Il venait de psalmodier le récit biblique. Mais pas seulement : il venait de communier avec lui, c'est-à-dire d’en  goûter le caractère éminemment sacré. Qu’au fond ce récit de la visite des mages fût historique ou non ne comptait donc plus. Depuis peu, Jérôme prenait conscience de la suffisance qu’il y avait à juger de la valeur des textes bibliques à l’aune de leur genèse historique ou de ce qu’en disaient de prétendus spécialistes. Un texte saint n’est pas vrai ou faux en fonction de la réalité historique qu’il raconte ou non, mais de sa capacité à manifester, justement, une épiphanie. Un enchantement. Un salut.

Et puis, s’attacher à la véracité des faits  revenait –  qu’ils fussent avérés ou non –  à les reléguer dans le passé lointain. De passer à autre chose, aux événements spirituellement vains qui encombraient l’actualité, par exemple. Or, c’est maintenant qu’il croyait, et à la qualité de ce maintenant, de surcroît. Si la vérité des faits demeure primordiale dans une enquête policière, que les rois mages aient ou non été guidés par une étoile pour découvrir le berceau du Christ et s’agenouiller devant Sa grandeur ne compte pas pour celui qui, aujourd’hui encore, n’aspire qu’à s’agenouiller.

Car au-delà du récit historique, au-delà même du  récit symbolique, dans ce monde où le mensonge règne en maître,  le récit de vérité  fonctionne sur les deux axes de la Croix : et  ce qui a été vrai ou pas demeure selon ton choix encore aujourd’hui vrai ou non. Jérôme se disait que telle était pour lui  la force surnaturelle de l’histoire sainte de Bethléem, puisque derrière la crèche à laquelle Hérode avait condamné Dieu se cachait déjà le bois auquel Pilate L’irait clouer…

Sur le perron de l’église, las de tous questionnements, il n’était donc plus qu’une émotion. Une poignante émotion qui, tel un cordon ombilical, le liait à des altitudes insoupçonnées de lui il y a peu encore.
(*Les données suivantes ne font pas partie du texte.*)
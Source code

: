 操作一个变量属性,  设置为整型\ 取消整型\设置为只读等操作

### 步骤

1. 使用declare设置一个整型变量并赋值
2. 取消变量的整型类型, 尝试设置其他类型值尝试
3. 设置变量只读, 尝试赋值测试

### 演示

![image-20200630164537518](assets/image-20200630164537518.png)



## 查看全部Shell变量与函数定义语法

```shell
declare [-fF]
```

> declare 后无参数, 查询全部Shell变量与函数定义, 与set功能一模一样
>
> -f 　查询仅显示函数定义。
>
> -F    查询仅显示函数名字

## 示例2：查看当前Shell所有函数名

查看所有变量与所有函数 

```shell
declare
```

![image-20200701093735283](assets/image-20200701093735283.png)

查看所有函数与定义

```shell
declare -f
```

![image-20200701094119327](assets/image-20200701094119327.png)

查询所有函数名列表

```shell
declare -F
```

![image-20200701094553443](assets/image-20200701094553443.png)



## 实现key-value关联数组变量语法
Par ce fil intérieur, il fallait grimper : rompre avec la pesanteur, celle-là même dont la sensation devenait plus épaisse d’année passée parmi les hommes de ce temps, en année écoulée parmi eux…

 Par-delà le gris-même du ciel, qu’est ce que grimper, sinon comprendre ?  Comprendre par quoi, par Qui,  il était à ce point ému ! Dieu, pouvait-il s’entendre murmurer en réponse, Dieu le Père ! Le Père ?   cela manifestait à son être quelque force indéterminée pressant ses entrailles et capable de mettre fin, pour peu qu’il entrouvrît plus encore sa porte, à cet insoutenable sentiment d’abandon avec lequel sa vie même jusqu’à ce jour s’était malgré lui identifiée.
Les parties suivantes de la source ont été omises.